GIVEN INFORMATION START
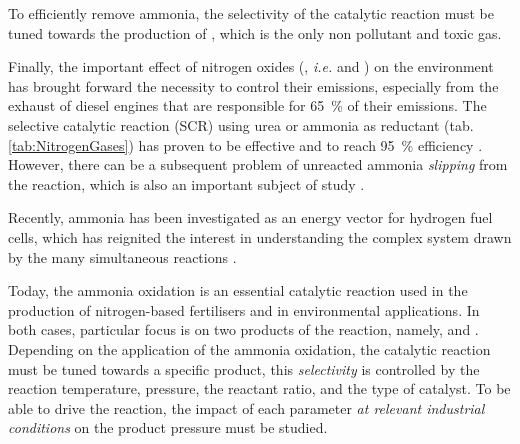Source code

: To efficiently remove ammonia, the selectivity of the catalytic reaction must be tuned towards the production of , which is the only non pollutant and toxic gas.

Finally, the important effect of nitrogen oxides (, \textit{i.e.}  and ) on the environment has brought forward the necessity to control their emissions, especially from the exhaust of diesel engines that are responsible for \qty{65}{\percent} of their emissions.
The selective catalytic reaction (SCR) using urea or ammonia as reductant (tab. \ref{tab:NitrogenGases}) has proven to be effective and to reach \qty{95}{\percent} efficiency \parencite{MitsubishiSCR}.
However, there can be a subsequent problem of unreacted ammonia \textit{slipping} from the reaction, which is also an important subject of study \parencite{Thermofischer}.

Recently, ammonia has been investigated as an energy vector for hydrogen fuel cells, which has reignited the interest in understanding the complex system drawn by the many simultaneous reactions \parencite{Afif2016, Georgina2021}.

Today, the ammonia oxidation is an essential catalytic reaction used in the production of nitrogen-based fertilisers and in environmental applications.
In both cases, particular focus is on two products of the reaction, namely,  and .
Depending on the application of the ammonia oxidation, the catalytic reaction must be tuned towards a specific product, this \textit{selectivity} is controlled by the reaction temperature, pressure, the  reactant ratio, and the type of catalyst.
To be able to drive the reaction, the impact of each parameter \textit{at relevant industrial conditions} on the product pressure must be studied.

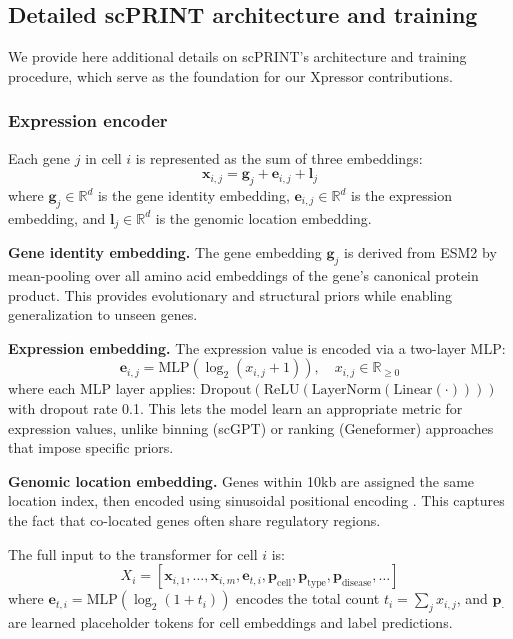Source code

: \subsection{Detailed scPRINT architecture and training}
\label{sec:scprint_detail}

We provide here additional details on scPRINT's architecture and training procedure, which serve as the foundation for our Xpressor contributions.

\subsubsection{Expression encoder}
Each gene $j$ in cell $i$ is represented as the sum of three embeddings:
\begin{equation}
\mathbf{x}_{i,j} = \mathbf{g}_j + \mathbf{e}_{i,j} + \mathbf{l}_j
\end{equation}
where $\mathbf{g}_j \in \mathbb{R}^d$ is the gene identity embedding, $\mathbf{e}_{i,j} \in \mathbb{R}^d$ is the expression embedding, and $\mathbf{l}_j \in \mathbb{R}^d$ is the genomic location embedding.

\textbf{Gene identity embedding.} The gene embedding $\mathbf{g}_j$ is derived from \gls{ESM}2 by mean-pooling over all amino acid embeddings of the gene's canonical protein product. This provides evolutionary and structural priors while enabling generalization to unseen genes.

\textbf{Expression embedding.} The expression value is encoded via a two-layer \gls{MLP}:
\begin{equation}
\mathbf{e}_{i,j} = \text{MLP}(\log_2(x_{i,j} + 1)), \quad x_{i,j} \in \mathbb{R}_{\geq 0}
\end{equation}
where each \gls{MLP} layer applies: $\text{Dropout}(\text{ReLU}(\text{LayerNorm}(\text{Linear}(\cdot))))$ with dropout rate 0.1. This lets the model learn an appropriate metric for expression values, unlike binning (\gls{scGPT}) or ranking (Geneformer) approaches that impose specific priors.

\textbf{Genomic location embedding.} Genes within 10kb are assigned the same location index, then encoded using sinusoidal positional encoding \citep{vaswaniAttentionAllYou2023}. This captures the fact that co-located genes often share regulatory regions.

The full input to the transformer for cell $i$ is:
\begin{equation}
X_i = [\mathbf{x}_{i,1}, \ldots, \mathbf{x}_{i,m}, \mathbf{e}_{t,i}, \mathbf{p}_{\text{cell}}, \mathbf{p}_{\text{type}}, \mathbf{p}_{\text{disease}}, \ldots]
\end{equation}
where $\mathbf{e}_{t,i} = \text{MLP}(\log_2(1 + t_i))$ encodes the total count $t_i = \sum_j x_{i,j}$, and $\mathbf{p}_{\cdot}$ are learned placeholder tokens for cell embeddings and label predictions.

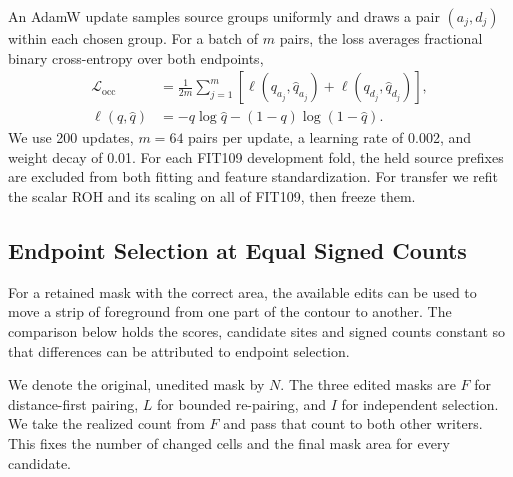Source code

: \documentclass[journal]{IEEEtran}
\begin{document}
An AdamW update samples source groups uniformly and draws a pair \((a_j,d_j)\) within each chosen group. For a batch of \(m\) pairs, the loss averages fractional binary cross-entropy over both endpoints,
\begin{equation}
\begin{split}
 \mathcal L_{\mathrm{occ}}
   &= \frac{1}{2m}\sum_{j=1}^{m}
       \left[\ell(q_{a_j},\widehat q_{a_j})+
             \ell(q_{d_j},\widehat q_{d_j})\right],\\
 \ell(q,\hat q)&=-q\log\hat q-(1-q)\log(1-\hat q).
\end{split}
\label{eq:occ-loss}
\end{equation}
We use 200 updates, \(m=64\) pairs per update, a learning rate of 0.002, and weight decay of 0.01. For each FIT109 development fold, the held source prefixes are excluded from both fitting and feature standardization. For transfer we refit the scalar ROH and its scaling on all of FIT109, then freeze them.

\subsection{Endpoint Selection at Equal Signed Counts}
\label{sec:selection}

For a retained mask with the correct area, the available edits can be used to move a strip of foreground from one part of the contour to another. The comparison below holds the scores, candidate sites and signed counts constant so that differences can be attributed to endpoint selection.

We denote the original, unedited mask by \(N\). The three edited masks are \(F\) for distance-first pairing, \(L\) for bounded re-pairing, and \(I\) for independent selection. We take the realized count from \(F\) and pass that count to both other writers. This fixes the number of changed cells and the final mask area for every candidate.
\end{document}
GIVEN INFORMATION END
Copy nothing but the lines from the top of the material through the line holding "Finally, the important", exactly as written; omit pictures.

Source code

: To efficiently remove ammonia, the selectivity of the catalytic reaction must be tuned towards the production of , which is the only non pollutant and toxic gas.

Finally, the important effect of nitrogen oxides (, \textit{i.e.}  and ) on the environment has brought forward the necessity to control their emissions, especially from the exhaust of diesel engines that are responsible for \qty{65}{\percent} of their emissions.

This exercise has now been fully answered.